**Exercise directions**
Search the records below for "These instructions will". Return that line and all remaining lines exactly.

**Raw data**
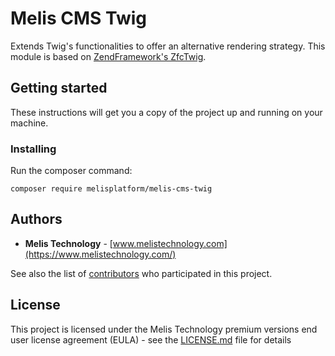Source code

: # Melis CMS Twig

Extends Twig's functionalities to offer an alternative rendering strategy.
This module is based on [ZendFramework's ZfcTwig](https://github.com/ZF-Commons/ZfcTwig).

## Getting started

These instructions will get you a copy of the project up and running on your machine.

### Installing

Run the composer command:
```
composer require melisplatform/melis-cms-twig
```
 
## Authors

* **Melis Technology** - [www.melistechnology.com](https://www.melistechnology.com/)

See also the list of [contributors](https://github.com/melisplatform/melis-cms-comments/contributors) who participated in this project.

## License

This project is licensed under the Melis Technology premium versions end user license agreement (EULA) - see the [LICENSE.md](LICENSE.md) file for details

**Answer to this exercise**
These instructions will get you a copy of the project up and running on your machine.

### Installing

Run the composer command:
```
composer require melisplatform/melis-cms-twig
```
 
## Authors

* **Melis Technology** - [www.melistechnology.com](https://www.melistechnology.com/)

See also the list of [contributors](https://github.com/melisplatform/melis-cms-comments/contributors) who participated in this project.

## License

This project is licensed under the Melis Technology premium versions end user license agreement (EULA) - see the [LICENSE.md](LICENSE.md) file for details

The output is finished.